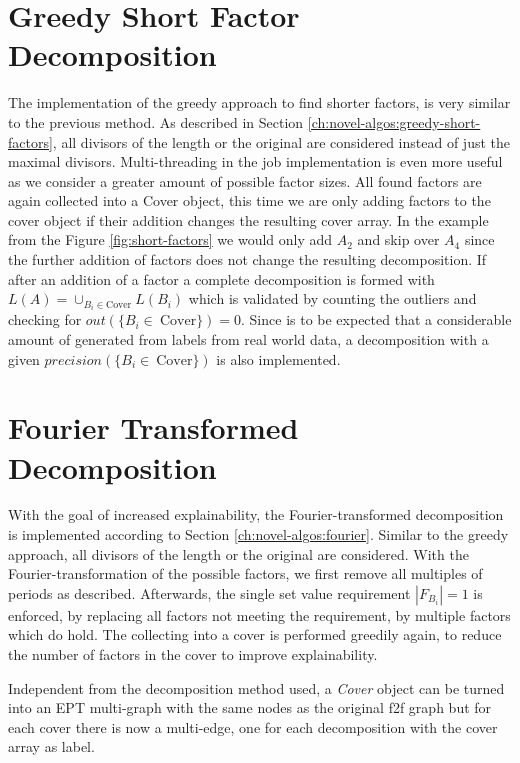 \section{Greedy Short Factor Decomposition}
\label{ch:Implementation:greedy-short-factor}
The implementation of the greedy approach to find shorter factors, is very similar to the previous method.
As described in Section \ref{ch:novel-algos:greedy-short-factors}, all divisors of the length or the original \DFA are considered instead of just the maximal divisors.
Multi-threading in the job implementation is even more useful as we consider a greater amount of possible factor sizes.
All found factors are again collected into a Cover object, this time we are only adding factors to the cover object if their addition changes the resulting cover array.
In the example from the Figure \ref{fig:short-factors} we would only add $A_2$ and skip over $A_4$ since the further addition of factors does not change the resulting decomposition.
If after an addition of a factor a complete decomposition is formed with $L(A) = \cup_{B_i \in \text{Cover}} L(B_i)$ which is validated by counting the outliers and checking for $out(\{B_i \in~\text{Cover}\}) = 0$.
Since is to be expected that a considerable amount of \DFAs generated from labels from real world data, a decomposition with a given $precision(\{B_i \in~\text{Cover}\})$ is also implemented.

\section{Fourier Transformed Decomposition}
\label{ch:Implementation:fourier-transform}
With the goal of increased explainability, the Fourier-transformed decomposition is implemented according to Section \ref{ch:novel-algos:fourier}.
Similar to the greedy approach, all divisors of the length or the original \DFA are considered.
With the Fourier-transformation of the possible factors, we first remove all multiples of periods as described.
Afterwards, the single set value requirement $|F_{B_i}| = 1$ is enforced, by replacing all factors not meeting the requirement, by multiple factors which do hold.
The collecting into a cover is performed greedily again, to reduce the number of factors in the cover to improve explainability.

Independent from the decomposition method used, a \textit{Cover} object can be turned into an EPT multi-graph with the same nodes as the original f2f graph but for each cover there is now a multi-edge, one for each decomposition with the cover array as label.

--------------------

What is being asked:
From the entries above, copy each line holding "explainability".

Written solution:
With the goal of increased explainability, the Fourier-transformed decomposition is implemented according to Section \ref{ch:novel-algos:fourier}.
The collecting into a cover is performed greedily again, to reduce the number of factors in the cover to improve explainability.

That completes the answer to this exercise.